§ **Exercise instructions**: Each line of the entries below that holds "includegraphics" is needed, copied in full.

§ **Data for processing**:
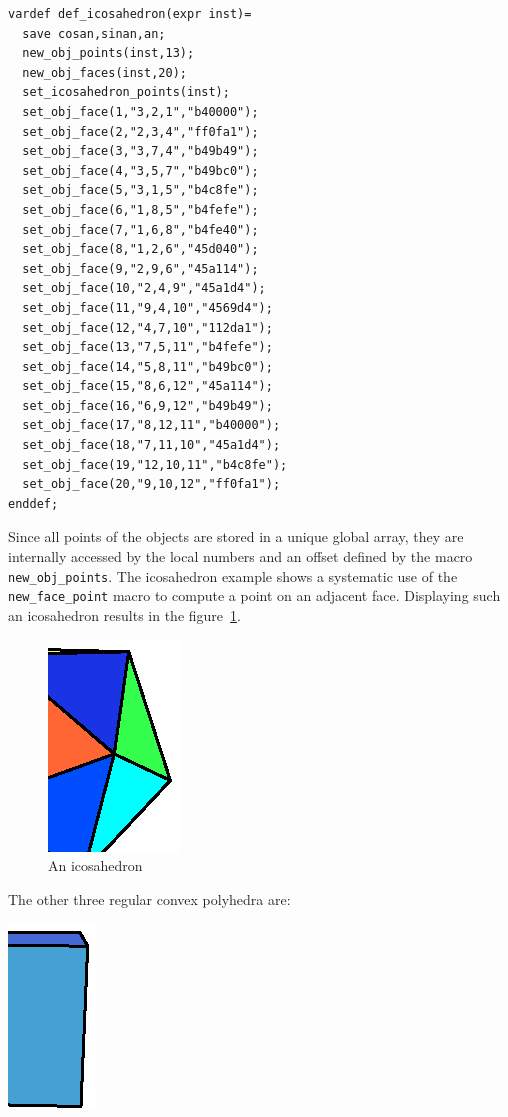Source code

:\documentclass[nonumber,harvardcite]{ltugboat}
\begin{document}
\begin{verbatim}
vardef def_icosahedron(expr inst)=
  save cosan,sinan,an;
  new_obj_points(inst,13);
  new_obj_faces(inst,20);
  set_icosahedron_points(inst);
  set_obj_face(1,"3,2,1","b40000");
  set_obj_face(2,"2,3,4","ff0fa1");
  set_obj_face(3,"3,7,4","b49b49");
  set_obj_face(4,"3,5,7","b49bc0");
  set_obj_face(5,"3,1,5","b4c8fe");
  set_obj_face(6,"1,8,5","b4fefe");
  set_obj_face(7,"1,6,8","b4fe40");
  set_obj_face(8,"1,2,6","45d040");
  set_obj_face(9,"2,9,6","45a114");
  set_obj_face(10,"2,4,9","45a1d4");
  set_obj_face(11,"9,4,10","4569d4");
  set_obj_face(12,"4,7,10","112da1");
  set_obj_face(13,"7,5,11","b4fefe");
  set_obj_face(14,"5,8,11","b49bc0");
  set_obj_face(15,"8,6,12","45a114");
  set_obj_face(16,"6,9,12","b49b49");
  set_obj_face(17,"8,12,11","b40000");
  set_obj_face(18,"7,11,10","45a1d4");
  set_obj_face(19,"12,10,11","b4c8fe");
  set_obj_face(20,"9,10,12","ff0fa1");
enddef;
\end{verbatim}

Since all points of the objects are stored in a unique global array,
they are internally 
accessed by the local numbers and an offset defined by the 
macro \verb|new_obj_points|.
The icosahedron example shows a systematic use of the
\verb|new_face_point| macro to compute a point on an adjacent face.
Displaying such an icosahedron results in the figure~\ref{icosahedron}.
\begin{figure}[h]
\begin{center}
\includegraphics{icosa.ps}
\end{center}
\caption{An icosahedron}\label{icosahedron}
\end{figure}

The other three regular convex polyhedra are:
\begin{center}
\includegraphics{cube.ps}
\end{center}
\end{document}

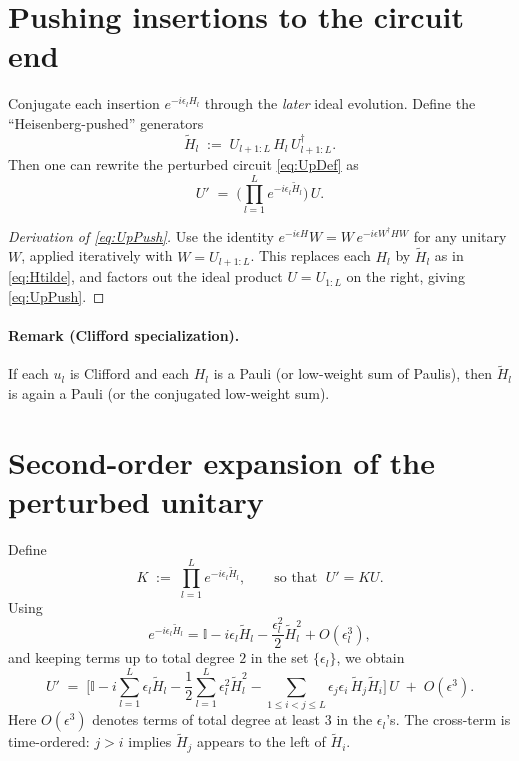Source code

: \documentclass[11pt]{article}
\newcommand{\id}{\mathbb{I}}
\begin{document}
\section{Pushing insertions to the circuit end}

Conjugate each insertion $e^{-i\epsilon_l H_l}$ through the \emph{later} ideal evolution. Define the ``Heisenberg-pushed'' generators
\begin{equation}
\widetilde H_l \;:=\; U_{l+1:L}\, H_l \, U_{l+1:L}^\dagger.
\label{eq:Htilde}
\end{equation}
Then one can rewrite the perturbed circuit \eqref{eq:UpDef} as
\begin{equation}
\boxed{
U' \;=\; \Big(\prod_{l=1}^{L} e^{-i\epsilon_l \widetilde H_l}\Big)\, U.
}
\label{eq:UpPush}
\end{equation}

\begin{proof}[Derivation of \eqref{eq:UpPush}]
Use the identity $e^{-i\epsilon H}W = W\,e^{-i\epsilon W^\dagger H W}$ for any unitary $W$, applied iteratively with $W=U_{l+1:L}$. This replaces each $H_l$ by $\widetilde H_l$ as in \eqref{eq:Htilde}, and factors out the ideal product $U=U_{1:L}$ on the right, giving \eqref{eq:UpPush}.
\end{proof}

\paragraph{Remark (Clifford specialization).}
If each $u_l$ is Clifford and each $H_l$ is a Pauli (or low-weight sum of Paulis), then $\widetilde H_l$ is again a Pauli (or the conjugated low-weight sum).

\section{Second-order expansion of the perturbed unitary}

Define
\[
K \;:=\; \prod_{l=1}^{L} e^{-i\epsilon_l \widetilde H_l},
\qquad \text{so that } \; U' = K U.
\]
Using
\begin{equation}
e^{-i\epsilon_l \widetilde H_l}
= \id - i\epsilon_l \widetilde H_l - \frac{\epsilon_l^2}{2}\widetilde H_l^2 + O(\epsilon_l^3),
\label{eq:expSingle}
\end{equation}
and keeping terms up to total degree $2$ in the set $\{\epsilon_l\}$, we obtain
\begin{equation}
\boxed{
U' \;=\; \Big[
\id
- i\sum_{l=1}^{L}\epsilon_l \widetilde H_l
-\frac12\sum_{l=1}^{L}\epsilon_l^2 \widetilde H_l^2
-\sum_{1\le i<j\le L}\epsilon_j\epsilon_i\,\widetilde H_j\widetilde H_i
\Big]\,U \;+\; O(\epsilon^3).
}
\label{eq:Up2nd}
\end{equation}
Here $O(\epsilon^3)$ denotes terms of total degree at least $3$ in the $\epsilon_l$'s. The cross-term is time-ordered: $j>i$ implies $\widetilde H_j$ appears to the left of $\widetilde H_i$.
\end{document}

§ **Answer box**:
\includegraphics{icosa.ps}
\includegraphics{cube.ps}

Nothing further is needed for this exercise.